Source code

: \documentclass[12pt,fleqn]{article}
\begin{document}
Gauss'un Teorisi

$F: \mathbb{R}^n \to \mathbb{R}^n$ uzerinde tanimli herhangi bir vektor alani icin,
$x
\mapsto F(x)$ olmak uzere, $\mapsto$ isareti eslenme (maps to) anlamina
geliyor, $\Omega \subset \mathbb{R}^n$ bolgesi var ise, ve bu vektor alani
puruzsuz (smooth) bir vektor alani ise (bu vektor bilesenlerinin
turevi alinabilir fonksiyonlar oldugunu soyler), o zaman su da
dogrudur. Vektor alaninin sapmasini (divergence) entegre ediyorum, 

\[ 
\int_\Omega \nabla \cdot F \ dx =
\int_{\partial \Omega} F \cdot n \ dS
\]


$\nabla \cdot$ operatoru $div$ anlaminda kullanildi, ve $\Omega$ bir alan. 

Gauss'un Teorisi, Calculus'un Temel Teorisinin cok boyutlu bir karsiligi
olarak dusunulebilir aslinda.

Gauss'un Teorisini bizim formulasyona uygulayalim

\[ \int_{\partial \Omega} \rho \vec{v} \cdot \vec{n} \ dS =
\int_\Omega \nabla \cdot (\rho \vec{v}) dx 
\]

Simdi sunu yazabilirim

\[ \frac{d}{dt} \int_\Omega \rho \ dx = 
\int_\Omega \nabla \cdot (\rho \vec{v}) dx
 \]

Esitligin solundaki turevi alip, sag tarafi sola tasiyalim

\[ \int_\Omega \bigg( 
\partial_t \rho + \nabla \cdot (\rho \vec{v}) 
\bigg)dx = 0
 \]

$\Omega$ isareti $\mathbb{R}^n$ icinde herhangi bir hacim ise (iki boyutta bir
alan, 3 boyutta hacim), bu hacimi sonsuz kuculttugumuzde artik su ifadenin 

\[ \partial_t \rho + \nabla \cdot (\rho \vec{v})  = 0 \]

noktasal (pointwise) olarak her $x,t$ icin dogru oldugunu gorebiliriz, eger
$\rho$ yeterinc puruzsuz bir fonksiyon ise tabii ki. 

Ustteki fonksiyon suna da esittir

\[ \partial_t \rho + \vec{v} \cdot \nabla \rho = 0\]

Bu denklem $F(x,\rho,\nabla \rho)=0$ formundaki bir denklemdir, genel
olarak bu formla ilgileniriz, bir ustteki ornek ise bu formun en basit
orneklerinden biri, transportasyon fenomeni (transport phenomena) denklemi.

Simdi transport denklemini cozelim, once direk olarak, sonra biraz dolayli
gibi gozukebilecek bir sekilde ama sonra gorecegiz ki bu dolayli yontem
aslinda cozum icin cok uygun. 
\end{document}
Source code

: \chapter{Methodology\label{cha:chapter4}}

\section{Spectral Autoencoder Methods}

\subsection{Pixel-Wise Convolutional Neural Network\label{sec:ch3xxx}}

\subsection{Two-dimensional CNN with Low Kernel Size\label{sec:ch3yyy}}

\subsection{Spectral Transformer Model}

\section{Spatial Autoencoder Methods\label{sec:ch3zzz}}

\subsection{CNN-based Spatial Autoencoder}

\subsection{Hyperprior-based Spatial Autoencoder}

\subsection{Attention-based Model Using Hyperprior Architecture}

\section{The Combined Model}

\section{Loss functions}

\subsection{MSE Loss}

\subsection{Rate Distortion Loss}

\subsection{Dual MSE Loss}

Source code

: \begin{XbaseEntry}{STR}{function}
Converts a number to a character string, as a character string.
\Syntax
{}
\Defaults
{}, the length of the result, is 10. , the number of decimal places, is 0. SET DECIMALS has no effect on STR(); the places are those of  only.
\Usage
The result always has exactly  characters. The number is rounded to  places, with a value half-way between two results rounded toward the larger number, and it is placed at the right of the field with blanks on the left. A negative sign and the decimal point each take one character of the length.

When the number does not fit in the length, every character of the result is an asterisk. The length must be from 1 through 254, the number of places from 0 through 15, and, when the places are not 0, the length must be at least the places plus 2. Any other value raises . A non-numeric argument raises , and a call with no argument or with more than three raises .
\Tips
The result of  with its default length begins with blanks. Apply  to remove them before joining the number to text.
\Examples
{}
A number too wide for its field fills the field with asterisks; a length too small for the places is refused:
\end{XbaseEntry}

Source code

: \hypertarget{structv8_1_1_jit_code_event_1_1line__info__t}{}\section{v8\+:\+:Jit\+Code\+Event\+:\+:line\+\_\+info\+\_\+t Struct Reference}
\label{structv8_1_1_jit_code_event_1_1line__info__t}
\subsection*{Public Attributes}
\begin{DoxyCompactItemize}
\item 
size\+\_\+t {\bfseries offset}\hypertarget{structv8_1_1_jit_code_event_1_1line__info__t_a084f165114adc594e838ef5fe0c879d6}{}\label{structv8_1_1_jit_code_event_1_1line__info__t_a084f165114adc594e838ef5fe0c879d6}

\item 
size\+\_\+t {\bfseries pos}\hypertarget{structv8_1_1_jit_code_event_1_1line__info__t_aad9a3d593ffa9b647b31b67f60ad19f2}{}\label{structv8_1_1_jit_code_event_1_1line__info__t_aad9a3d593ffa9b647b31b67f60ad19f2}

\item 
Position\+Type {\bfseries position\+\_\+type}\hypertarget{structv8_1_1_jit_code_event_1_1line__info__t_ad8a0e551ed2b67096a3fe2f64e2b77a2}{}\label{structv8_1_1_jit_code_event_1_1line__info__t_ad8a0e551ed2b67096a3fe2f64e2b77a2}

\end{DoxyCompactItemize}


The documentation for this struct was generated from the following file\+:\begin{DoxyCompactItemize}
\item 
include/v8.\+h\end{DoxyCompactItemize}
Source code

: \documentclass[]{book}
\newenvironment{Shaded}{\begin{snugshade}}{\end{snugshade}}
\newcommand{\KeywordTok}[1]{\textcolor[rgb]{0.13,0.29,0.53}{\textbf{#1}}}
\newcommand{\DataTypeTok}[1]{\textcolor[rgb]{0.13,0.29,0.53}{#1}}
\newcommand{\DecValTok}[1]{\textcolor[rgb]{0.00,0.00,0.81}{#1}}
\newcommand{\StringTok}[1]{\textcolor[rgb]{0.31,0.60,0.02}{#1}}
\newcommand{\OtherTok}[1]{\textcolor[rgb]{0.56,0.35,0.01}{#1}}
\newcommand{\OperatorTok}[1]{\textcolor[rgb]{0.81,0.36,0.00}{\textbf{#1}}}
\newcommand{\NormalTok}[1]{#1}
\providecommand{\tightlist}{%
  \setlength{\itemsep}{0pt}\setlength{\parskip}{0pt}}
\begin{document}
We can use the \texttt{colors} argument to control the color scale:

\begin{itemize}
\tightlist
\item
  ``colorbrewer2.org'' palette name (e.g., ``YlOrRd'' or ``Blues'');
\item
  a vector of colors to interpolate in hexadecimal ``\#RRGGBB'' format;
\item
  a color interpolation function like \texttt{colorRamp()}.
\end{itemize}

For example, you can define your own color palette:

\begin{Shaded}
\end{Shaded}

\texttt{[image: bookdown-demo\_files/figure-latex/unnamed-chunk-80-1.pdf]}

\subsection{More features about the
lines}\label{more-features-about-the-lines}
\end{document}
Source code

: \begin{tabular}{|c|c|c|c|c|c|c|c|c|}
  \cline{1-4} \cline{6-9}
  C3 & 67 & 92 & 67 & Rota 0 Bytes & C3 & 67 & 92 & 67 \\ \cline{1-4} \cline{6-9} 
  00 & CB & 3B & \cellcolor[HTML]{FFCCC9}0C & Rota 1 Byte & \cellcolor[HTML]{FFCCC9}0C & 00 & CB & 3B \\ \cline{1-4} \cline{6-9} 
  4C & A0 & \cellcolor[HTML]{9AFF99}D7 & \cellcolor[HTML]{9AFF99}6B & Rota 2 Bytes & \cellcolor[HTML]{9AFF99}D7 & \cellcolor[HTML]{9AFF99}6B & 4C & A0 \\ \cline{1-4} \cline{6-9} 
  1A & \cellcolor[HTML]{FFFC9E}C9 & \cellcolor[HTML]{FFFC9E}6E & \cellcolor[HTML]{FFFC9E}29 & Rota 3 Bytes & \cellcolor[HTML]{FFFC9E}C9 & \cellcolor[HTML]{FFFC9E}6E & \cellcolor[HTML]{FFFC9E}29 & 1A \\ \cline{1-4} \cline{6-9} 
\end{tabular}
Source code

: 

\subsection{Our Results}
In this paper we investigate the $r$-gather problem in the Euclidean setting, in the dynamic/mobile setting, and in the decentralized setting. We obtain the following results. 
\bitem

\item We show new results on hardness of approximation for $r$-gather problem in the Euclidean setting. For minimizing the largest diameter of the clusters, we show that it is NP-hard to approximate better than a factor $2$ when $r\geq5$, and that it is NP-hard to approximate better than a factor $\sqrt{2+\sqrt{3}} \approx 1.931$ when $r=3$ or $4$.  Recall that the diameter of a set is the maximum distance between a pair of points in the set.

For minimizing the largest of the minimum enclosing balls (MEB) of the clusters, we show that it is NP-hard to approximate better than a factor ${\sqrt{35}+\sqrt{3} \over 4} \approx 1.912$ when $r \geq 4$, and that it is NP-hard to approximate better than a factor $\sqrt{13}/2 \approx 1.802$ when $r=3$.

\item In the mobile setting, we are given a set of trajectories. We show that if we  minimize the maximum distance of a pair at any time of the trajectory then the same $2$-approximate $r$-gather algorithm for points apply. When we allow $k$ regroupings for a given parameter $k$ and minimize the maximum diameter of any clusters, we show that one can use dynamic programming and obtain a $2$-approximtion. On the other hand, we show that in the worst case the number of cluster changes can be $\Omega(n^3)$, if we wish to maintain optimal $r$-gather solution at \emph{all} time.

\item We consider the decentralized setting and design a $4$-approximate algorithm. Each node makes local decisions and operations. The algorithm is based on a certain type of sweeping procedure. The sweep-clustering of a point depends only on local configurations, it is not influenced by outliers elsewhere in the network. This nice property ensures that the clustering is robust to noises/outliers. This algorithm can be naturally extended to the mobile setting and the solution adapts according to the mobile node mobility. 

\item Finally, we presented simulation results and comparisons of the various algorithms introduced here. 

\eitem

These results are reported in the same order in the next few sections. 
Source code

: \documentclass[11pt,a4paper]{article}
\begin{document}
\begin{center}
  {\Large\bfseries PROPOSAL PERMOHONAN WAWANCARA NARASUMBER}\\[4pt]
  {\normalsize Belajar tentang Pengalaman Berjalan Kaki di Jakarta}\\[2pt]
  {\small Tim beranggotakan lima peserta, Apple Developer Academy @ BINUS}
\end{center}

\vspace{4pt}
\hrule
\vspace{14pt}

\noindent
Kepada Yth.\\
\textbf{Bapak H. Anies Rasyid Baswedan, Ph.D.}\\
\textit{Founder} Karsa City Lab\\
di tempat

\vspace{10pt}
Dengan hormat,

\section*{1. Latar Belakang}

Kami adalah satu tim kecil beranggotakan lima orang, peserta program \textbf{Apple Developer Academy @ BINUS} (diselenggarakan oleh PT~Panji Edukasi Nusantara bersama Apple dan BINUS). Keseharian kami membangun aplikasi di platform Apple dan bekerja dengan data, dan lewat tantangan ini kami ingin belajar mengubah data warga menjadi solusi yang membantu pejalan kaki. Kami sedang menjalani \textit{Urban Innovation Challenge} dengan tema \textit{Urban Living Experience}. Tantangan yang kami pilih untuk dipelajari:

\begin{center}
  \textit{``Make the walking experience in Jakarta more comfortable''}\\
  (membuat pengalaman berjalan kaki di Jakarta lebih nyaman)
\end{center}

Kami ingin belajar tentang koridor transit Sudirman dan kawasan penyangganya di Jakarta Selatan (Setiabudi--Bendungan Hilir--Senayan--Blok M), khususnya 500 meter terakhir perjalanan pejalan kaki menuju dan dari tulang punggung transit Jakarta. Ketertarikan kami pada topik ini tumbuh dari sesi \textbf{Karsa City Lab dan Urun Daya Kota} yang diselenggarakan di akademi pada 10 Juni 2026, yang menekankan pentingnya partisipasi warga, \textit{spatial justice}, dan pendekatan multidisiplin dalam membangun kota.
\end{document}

# # # # #

• _DIRECTIONS_
Scan the records above for the word "olarak" and return every line where it occurs.

• _SOLVED EXERCISE_
olarak dusunulebilir aslinda.
noktasal (pointwise) olarak her $x,t$ icin dogru oldugunu gorebiliriz, eger
olarak bu formla ilgileniriz, bir ustteki ornek ise bu formun en basit
Simdi transport denklemini cozelim, once direk olarak, sonra biraz dolayli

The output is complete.